===== Material shown

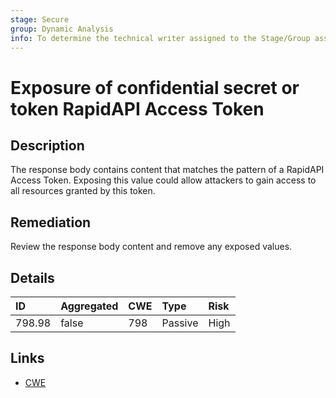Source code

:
 ```yaml
---
stage: Secure
group: Dynamic Analysis
info: To determine the technical writer assigned to the Stage/Group associated with this page, see https://about.gitlab.com/handbook/engineering/ux/technical-writing/#assignments
---
```


# Exposure of confidential secret or token RapidAPI Access Token

## Description

The response body contains content that matches the pattern of a RapidAPI Access Token.
Exposing this value could allow attackers to gain access to all resources granted by this token.

## Remediation

Review the response body content and remove any exposed values.

## Details

| ID | Aggregated | CWE | Type | Risk |
|:---|:--------|:--------|:--------|:--------|
| 798.98 | false | 798 | Passive | High |

## Links

- [CWE](https://cwe.mitre.org/data/definitions/798.html)
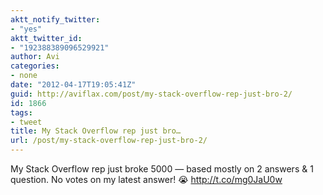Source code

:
 ```yaml
---
aktt_notify_twitter:
- "yes"
aktt_twitter_id:
- "192388389096529921"
author: Avi
categories:
- none
date: "2012-04-17T19:05:41Z"
guid: http://aviflax.com/post/my-stack-overflow-rep-just-bro-2/
id: 1866
tags:
- tweet
title: My Stack Overflow rep just bro…
url: /post/my-stack-overflow-rep-just-bro-2/
---
```

My Stack Overflow rep just broke 5000 — based mostly on 2 answers & 1 question. No votes on my latest answer! 😭 <a href="http://t.co/mg0JaU0w" rel="nofollow">http://t.co/mg0JaU0w</a>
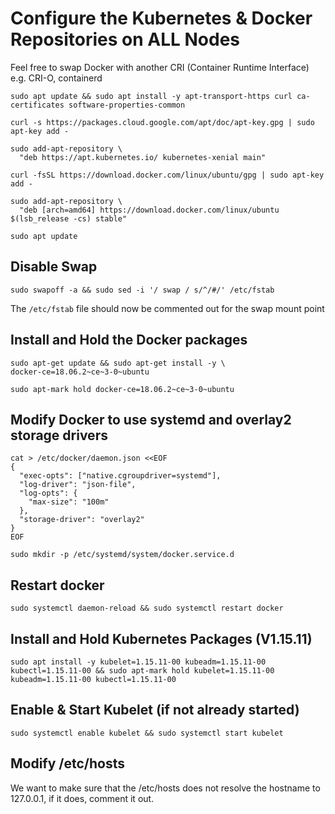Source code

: # Configure the Kubernetes & Docker Repositories on ALL Nodes

Feel free to swap Docker with another CRI (Container Runtime Interface) e.g. CRI-O, containerd

```shell
sudo apt update && sudo apt install -y apt-transport-https curl ca-certificates software-properties-common
```

```shell
curl -s https://packages.cloud.google.com/apt/doc/apt-key.gpg | sudo apt-key add -
```

```shell
sudo add-apt-repository \
  "deb https://apt.kubernetes.io/ kubernetes-xenial main"
```

```shell
curl -fsSL https://download.docker.com/linux/ubuntu/gpg | sudo apt-key add -
```

```shell
sudo add-apt-repository \
  "deb [arch=amd64] https://download.docker.com/linux/ubuntu $(lsb_release -cs) stable"
```

```shell
sudo apt update
```

## Disable Swap

```shell
sudo swapoff -a && sudo sed -i '/ swap / s/^/#/' /etc/fstab
```

The `/etc/fstab` file should now be commented out for the swap mount point

## Install and Hold the Docker packages

```shell
sudo apt-get update && sudo apt-get install -y \
docker-ce=18.06.2~ce~3-0~ubuntu

sudo apt-mark hold docker-ce=18.06.2~ce~3-0~ubuntu 
```

## Modify Docker to use systemd and overlay2 storage drivers

```shell
cat > /etc/docker/daemon.json <<EOF
{
  "exec-opts": ["native.cgroupdriver=systemd"],
  "log-driver": "json-file",
  "log-opts": {
    "max-size": "100m"
  },
  "storage-driver": "overlay2"
}
EOF

sudo mkdir -p /etc/systemd/system/docker.service.d
```

## Restart docker

```shell
sudo systemctl daemon-reload && sudo systemctl restart docker
```

## Install and Hold Kubernetes Packages (V1.15.11)

```shell
sudo apt install -y kubelet=1.15.11-00 kubeadm=1.15.11-00 kubectl=1.15.11-00 && sudo apt-mark hold kubelet=1.15.11-00 kubeadm=1.15.11-00 kubectl=1.15.11-00
```

## Enable & Start Kubelet (if not already started)

```shell
sudo systemctl enable kubelet && sudo systemctl start kubelet
```

## Modify /etc/hosts

We want to make sure that the /etc/hosts does not resolve the hostname to 127.0.0.1, if it does, comment it out.
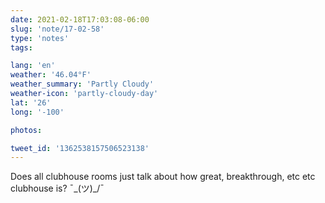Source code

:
 ```yaml
---
date: 2021-02-18T17:03:08-06:00
slug: 'note/17-02-58'
type: 'notes'
tags:

lang: 'en'
weather: '46.04°F'
weather_summary: 'Partly Cloudy'
weather-icon: 'partly-cloudy-day'
lat: '26'
long: '-100'

photos:

tweet_id: '1362538157506523138'
---
```

Does all clubhouse rooms just talk about how great, breakthrough, etc etc clubhouse is? ¯\_(ツ)_/¯
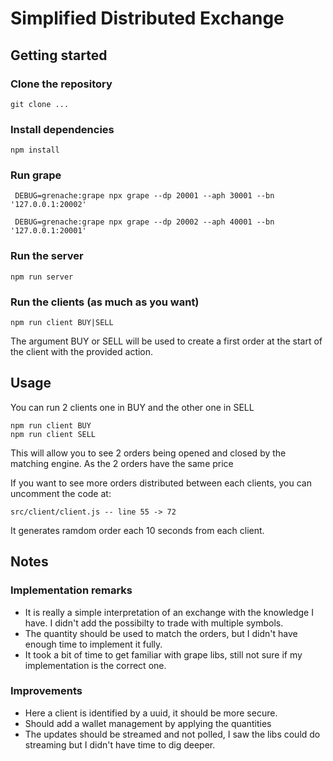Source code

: # Simplified Distributed Exchange

## Getting started

### Clone the repository
```
git clone ...
```

### Install dependencies
```
npm install
```

### Run grape
```
 DEBUG=grenache:grape npx grape --dp 20001 --aph 30001 --bn '127.0.0.1:20002'

 DEBUG=grenache:grape npx grape --dp 20002 --aph 40001 --bn '127.0.0.1:20001'
```

### Run the server
```
npm run server
```

### Run the clients (as much as you want)
```
npm run client BUY|SELL
```
The argument BUY or SELL will be used to create a first order at the start of the client with the provided action.

## Usage

You can run 2 clients one in BUY and the other one in SELL

```
npm run client BUY
npm run client SELL
```

This will allow you to see 2 orders being opened and closed by the matching engine.
As the 2 orders have the same price

If you want to see more orders distributed between each clients, you can uncomment the code at:
```
src/client/client.js -- line 55 -> 72
```
It generates ramdom order each 10 seconds from each client.

## Notes
### Implementation remarks

- It is really a simple interpretation of an exchange with the knowledge I have. I didn't add the possibilty to trade with multiple symbols.
- The quantity should be used to match the orders, but I didn't have enough time to implement it fully.
- It took a bit of time to get familiar with grape libs, still not sure if my implementation is the correct one.

### Improvements
- Here a client is identified by a uuid, it should be more secure.
- Should add a wallet management by applying the quantities
- The updates should be streamed and not polled, I saw the libs could do streaming but I didn't have time to dig deeper.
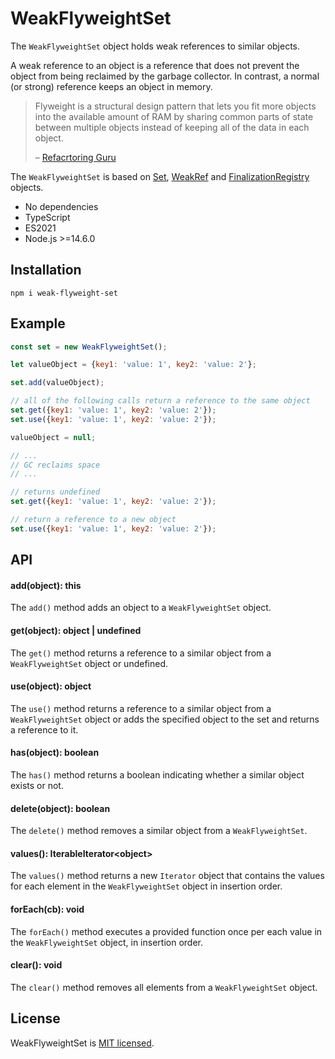 # WeakFlyweightSet

The `WeakFlyweightSet` object holds weak references to similar objects. 

A weak reference to an object is a reference that does not prevent the object from being reclaimed by the garbage collector. In contrast, a normal (or strong) reference keeps an object in memory.

> Flyweight is a structural design pattern that lets you fit more objects into the available amount of RAM by sharing common parts of state between multiple objects instead of keeping all of the data in each object.
>
> – [Refacrtoring Guru](https://refactoring.guru/design-patterns/flyweight)

The `WeakFlyweightSet` is based on [Set](https://developer.mozilla.org/en-US/docs/Web/JavaScript/Reference/Global_Objects/Set), [WeakRef](https://developer.mozilla.org/en-US/docs/Web/JavaScript/Reference/Global_Objects/WeakRef) and [FinalizationRegistry](https://developer.mozilla.org/en-US/docs/Web/JavaScript/Reference/Global_Objects/FinalizationRegistry) objects.

* No dependencies
* TypeScript
* ES2021
* Node.js >=14.6.0

## Installation

```
npm i weak-flyweight-set
```

## Example

```javascript
const set = new WeakFlyweightSet();

let valueObject = {key1: 'value: 1', key2: 'value: 2'};

set.add(valueObject);

// all of the following calls return a reference to the same object
set.get({key1: 'value: 1', key2: 'value: 2'});
set.use({key1: 'value: 1', key2: 'value: 2'});

valueObject = null;

// ...
// GC reclaims space
// ...

// returns undefined
set.get({key1: 'value: 1', key2: 'value: 2'});

// return a reference to a new object
set.use({key1: 'value: 1', key2: 'value: 2'});
```

## API

#### add(object): this

The `add()` method adds an object to a `WeakFlyweightSet` object.

#### get(object): object | undefined

The `get()` method returns a reference to a similar object from a `WeakFlyweightSet` object or undefined.

#### use(object): object

The `use()` method returns a reference to a similar object from a `WeakFlyweightSet` object or adds the specified object to the set and returns a reference to it.

#### has(object): boolean

The `has()` method returns a boolean indicating whether a similar object exists or not.

#### delete(object): boolean

The `delete()` method removes a similar object from a `WeakFlyweightSet`.

#### values(): IterableIterator\<object\>

The `values()` method returns a new `Iterator` object that contains the values for each element in the `WeakFlyweightSet` object in insertion order.

#### forEach(cb): void

The `forEach()` method executes a provided function once per each value in the `WeakFlyweightSet` object, in insertion order.

#### clear(): void

The `clear()` method removes all elements from a `WeakFlyweightSet` object.

## License

WeakFlyweightSet is [MIT licensed](LICENSE.md).
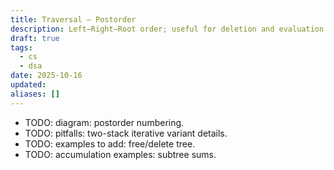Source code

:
 ```yaml
---
title: Traversal — Postorder
description: Left–Right–Root order; useful for deletion and evaluation.
draft: true
tags:
  - cs
  - dsa
date: 2025-10-16
updated:
aliases: []
---
```

- TODO: diagram: postorder numbering.
- TODO: pitfalls: two-stack iterative variant details.
- TODO: examples to add: free/delete tree.
- TODO: accumulation examples: subtree sums.
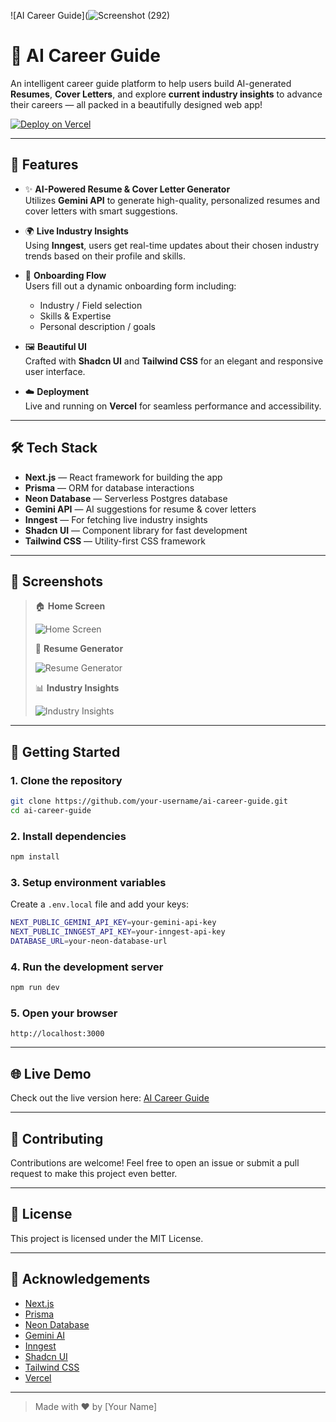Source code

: ![AI Career Guide](![Screenshot (292)](https://github.com/user-attachments/assets/8d747bc3-6b9c-4a52-b1e8-34b240f731d5)

# 🚀 AI Career Guide

An intelligent career guide platform to help users build AI-generated **Resumes**, **Cover Letters**, and explore **current industry insights** to advance their careers — all packed in a beautifully designed web app!

[![Deploy on Vercel](https://vercel.com/button)](https://vercel.com/)

---

## 🌟 Features

- ✨ **AI-Powered Resume & Cover Letter Generator**  
  Utilizes **Gemini API** to generate high-quality, personalized resumes and cover letters with smart suggestions.

- 🌍 **Live Industry Insights**  
  Using **Inngest**, users get real-time updates about their chosen industry trends based on their profile and skills.

- 📝 **Onboarding Flow**  
  Users fill out a dynamic onboarding form including:
  - Industry / Field selection
  - Skills & Expertise
  - Personal description / goals

- 🖼️ **Beautiful UI**  
  Crafted with **Shadcn UI** and **Tailwind CSS** for an elegant and responsive user interface.

- ☁️ **Deployment**  
  Live and running on **Vercel** for seamless performance and accessibility.


---

## 🛠️ Tech Stack

- **Next.js** — React framework for building the app
- **Prisma** — ORM for database interactions
- **Neon Database** — Serverless Postgres database
- **Gemini API** — AI suggestions for resume & cover letters
- **Inngest** — For fetching live industry insights
- **Shadcn UI** — Component library for fast development
- **Tailwind CSS** — Utility-first CSS framework


---

## 📸 Screenshots

> 🏠 **Home Screen**
>
> ![Home Screen](https://your-image-link-here.com/home-screen.png)
>
> 📝 **Resume Generator**
>
> ![Resume Generator](https://your-image-link-here.com/resume-generator.png)
>
> 📊 **Industry Insights**
>
> ![Industry Insights](https://your-image-link-here.com/industry-insights.png)


---

## 🚀 Getting Started

### 1. Clone the repository
```bash
git clone https://github.com/your-username/ai-career-guide.git
cd ai-career-guide
```

### 2. Install dependencies
```bash
npm install
```

### 3. Setup environment variables
Create a `.env.local` file and add your keys:
```bash
NEXT_PUBLIC_GEMINI_API_KEY=your-gemini-api-key
NEXT_PUBLIC_INNGEST_API_KEY=your-inngest-api-key
DATABASE_URL=your-neon-database-url
```

### 4. Run the development server
```bash
npm run dev
```

### 5. Open your browser
```
http://localhost:3000
```


---

## 🌐 Live Demo

Check out the live version here: [AI Career Guide](https://your-vercel-deployment-url.vercel.app)


---

## 🤝 Contributing

Contributions are welcome! Feel free to open an issue or submit a pull request to make this project even better.


---

## 📄 License

This project is licensed under the MIT License.

---

## 🙌 Acknowledgements

- [Next.js](https://nextjs.org/)
- [Prisma](https://www.prisma.io/)
- [Neon Database](https://neon.tech/)
- [Gemini AI](https://ai.google.com/gemini/)
- [Inngest](https://www.inngest.com/)
- [Shadcn UI](https://ui.shadcn.com/)
- [Tailwind CSS](https://tailwindcss.com/)
- [Vercel](https://vercel.com/)

---

> Made with ❤️ by [Your Name]
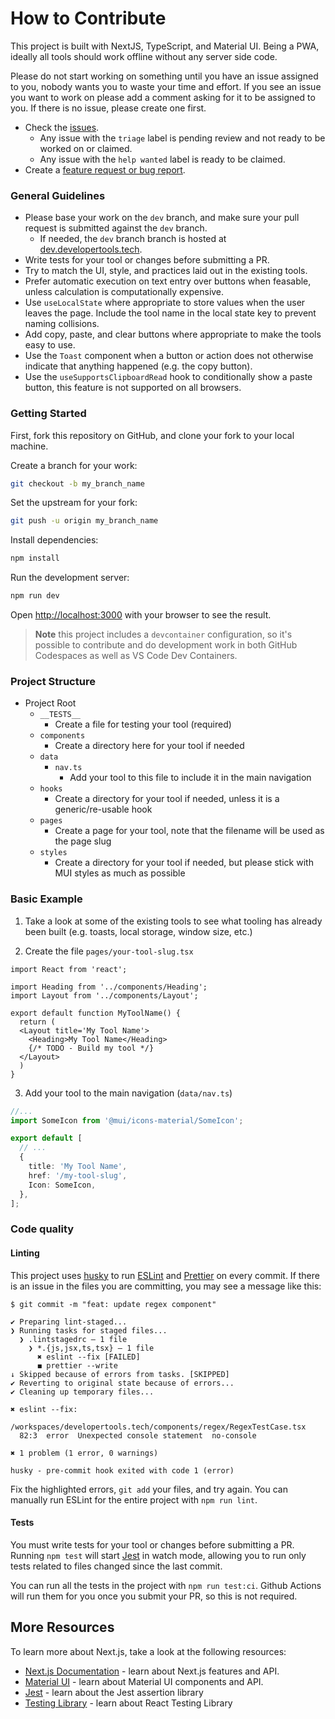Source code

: # How to Contribute

This project is built with NextJS, TypeScript, and Material UI. Being a PWA, ideally all tools should work offline without any server side code.

Please do not start working on something until you have an issue assigned to you, nobody wants you to waste your time and effort. If you see an issue you want to work on please add a comment asking for it to be assigned to you. If there is no issue, please create one first.

- Check the [issues](https://github.com/developertools-tech/developertools.tech/issues).
  - Any issue with the `triage` label is pending review and not ready to be worked on or claimed.
  - Any issue with the `help wanted` label is ready to be claimed.
- Create a [feature request or bug report](https://github.com/developertools-tech/developertools.tech/issues/new/choose).

### General Guidelines

- Please base your work on the `dev` branch, and make sure your pull request is submitted against the `dev` branch.
  - If needed, the `dev` branch branch is hosted at [dev.developertools.tech](https://dev.developertools.tech).
- Write tests for your tool or changes before submitting a PR.
- Try to match the UI, style, and practices laid out in the existing tools.
- Prefer automatic execution on text entry over buttons when feasable, unless calculation is computationally expensive.
- Use `useLocalState` where appropriate to store values when the user leaves the page. Include the tool name in the local state key to prevent naming collisions.
- Add copy, paste, and clear buttons where appropriate to make the tools easy to use.
- Use the `Toast` component when a button or action does not otherwise indicate that anything happened (e.g. the copy button).
- Use the `useSupportsClipboardRead` hook to conditionally show a paste button, this feature is not supported on all browsers.

### Getting Started

First, fork this repository on GitHub, and clone your fork to your local machine.

Create a branch for your work:

```sh
git checkout -b my_branch_name
```

Set the upstream for your fork:

```sh
git push -u origin my_branch_name
```

Install dependencies:

```sh
npm install
```

Run the development server:

```sh
npm run dev
```

Open [http://localhost:3000](http://localhost:3000) with your browser to see the result.

> **Note** this project includes a `devcontainer` configuration, so it's possible to contribute and do development work in both GitHub Codespaces as well as VS Code Dev Containers.

### Project Structure

- Project Root
  - `__TESTS__`
    - Create a file for testing your tool (required)
  - `components`
    - Create a directory here for your tool if needed
  - `data`
    - `nav.ts`
      - Add your tool to this file to include it in the main navigation
  - `hooks`
    - Create a directory for your tool if needed, unless it is a generic/re-usable hook
  - `pages`
    - Create a page for your tool, note that the filename will be used as the page slug
  - `styles`
    - Create a directory for your tool if needed, but please stick with MUI styles as much as possible

### Basic Example

1. Take a look at some of the existing tools to see what tooling has already been built (e.g. toasts, local storage, window size, etc.)

2. Create the file `pages/your-tool-slug.tsx`

  ```tsx
  import React from 'react';

  import Heading from '../components/Heading';
  import Layout from '../components/Layout';

  export default function MyToolName() {
    return (
    <Layout title='My Tool Name'>
      <Heading>My Tool Name</Heading>
      {/* TODO - Build my tool */}
    </Layout>
    )
  }
  ```

3. Add your tool to the main navigation (`data/nav.ts`)

  ```ts
  //...
  import SomeIcon from '@mui/icons-material/SomeIcon';

  export default [
    // ...
    {
      title: 'My Tool Name',
      href: '/my-tool-slug',
      Icon: SomeIcon,
    },
  ];
  ```

### Code quality

#### Linting

This project uses [husky](https://github.com/typicode/husky) to run [ESLint](https://eslint.org/docs/latest/) and [Prettier](https://prettier.io/) on every commit. If there is an issue in the files you are committing, you may see a message like this:

```
$ git commit -m "feat: update regex component"

✔ Preparing lint-staged...
❯ Running tasks for staged files...
  ❯ .lintstagedrc — 1 file
    ❯ *.{js,jsx,ts,tsx} — 1 file
      ✖ eslint --fix [FAILED]
      ◼ prettier --write
↓ Skipped because of errors from tasks. [SKIPPED]
✔ Reverting to original state because of errors...
✔ Cleaning up temporary files...

✖ eslint --fix:

/workspaces/developertools.tech/components/regex/RegexTestCase.tsx
  82:3  error  Unexpected console statement  no-console

✖ 1 problem (1 error, 0 warnings)

husky - pre-commit hook exited with code 1 (error)
```

Fix the highlighted errors, `git add` your files, and try again. You can manually run ESLint for the entire project with `npm run lint`.

#### Tests

You must write tests for your tool or changes before submitting a PR. Running `npm test` will start [Jest](https://jestjs.io/docs/getting-started) in watch mode, allowing you to run only tests related to files changed since the last commit. 

You can run all the tests in the project with `npm run test:ci`. Github Actions will run them for you once you submit your PR, so this is not required.

## More Resources

To learn more about Next.js, take a look at the following resources:

- [Next.js Documentation](https://nextjs.org/docs) - learn about Next.js features and API.
- [Material UI](https://mui.com/material-ui) - learn about Material UI components and API.
- [Jest](https://jestjs.io/docs/getting-started) - learn about the Jest assertion library
- [Testing Library](https://testing-library.com/docs/react-testing-library/intro) - learn about React Testing Library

==========

:: Aim of the exercise ::
Check each line of the records for the word "Prisma", and show the lines that contain it.

:: The completed task ::
- **Prisma** — ORM for database interactions
- [Prisma](https://www.prisma.io/)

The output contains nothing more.